MaStaGUs - Anbauversuch im Wasserschutz
N-Auswaschungsrisiko des Mais-Stangenbohnen-GemengeanbausProjektziel
Ziel des Versuches ist es, das Stickstoff-Auswaschungsrisiko beim Anbau von Mais-Stangenbohnengemengen mit verschiedenen Untersaaten und Zwischenfrüchten zu bewerten. Zudem sollen Effekte der verschiedenen Varianten auf die Folgekultur bewertet werden.
Beschreibung
Mais ist eine der bedeutendsten Ackerkulturen in Luxemburg. Aufgrund seiner vielseitigen Verwendungsmöglichkeiten, hohen Energiegehalte, guten Siliereigenschaften und Mechanisierbarkeit wurde er in Luxemburg im Jahr 2024 auf 15.434 ha, entsprechend etwa 25 % der Ackerfläche, angebaut (MAAV, 2024). Der überwiegende Teil des Maises wird dabei als energiereiches Futtermittel in der Milchviehhaltung eingesetzt.

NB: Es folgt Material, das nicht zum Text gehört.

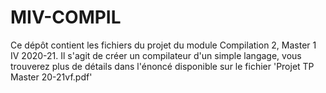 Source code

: # MIV-COMPIL

Ce dépôt contient les fichiers du projet du module Compilation 2, Master 1 IV 2020-21. Il s'agit de créer un compilateur d'un simple langage, vous trouverez plus de détails dans l'énoncé disponible sur le fichier 'Projet TP Master 20-21vf.pdf'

Als Reihenkultur mit spätem Bestandsschluss hinterlässt der Maisanbau über einen längeren Zeitraum unbedeckten Boden, was Erosion durch Starkregen begünstigt und die Bodenfruchtbarkeit sowie den Gewässerschutz beeinträchtigt. Aufgrund der späten Aussaat und langsamen Jugendentwicklung sind meist mehrere Unkrautbekämpfungsmaßnahmen nötig, die, sofern Herbizide zum Einsatz kommen, ein Eintragsrisiko für Pflanzenschutzmittel in Gewässer darstellen. Sommertrockenheit führt häufig zu geringeren Erträgen und damit zu hohen Reststickstoffmengen im Boden. Durch die späte Ernte können nachfolgende Kulturen oder Zwischenfrüchte nur begrenzt Nährstoffe aufnehmen, während weiterhin Stickstoff mineralisiert wird.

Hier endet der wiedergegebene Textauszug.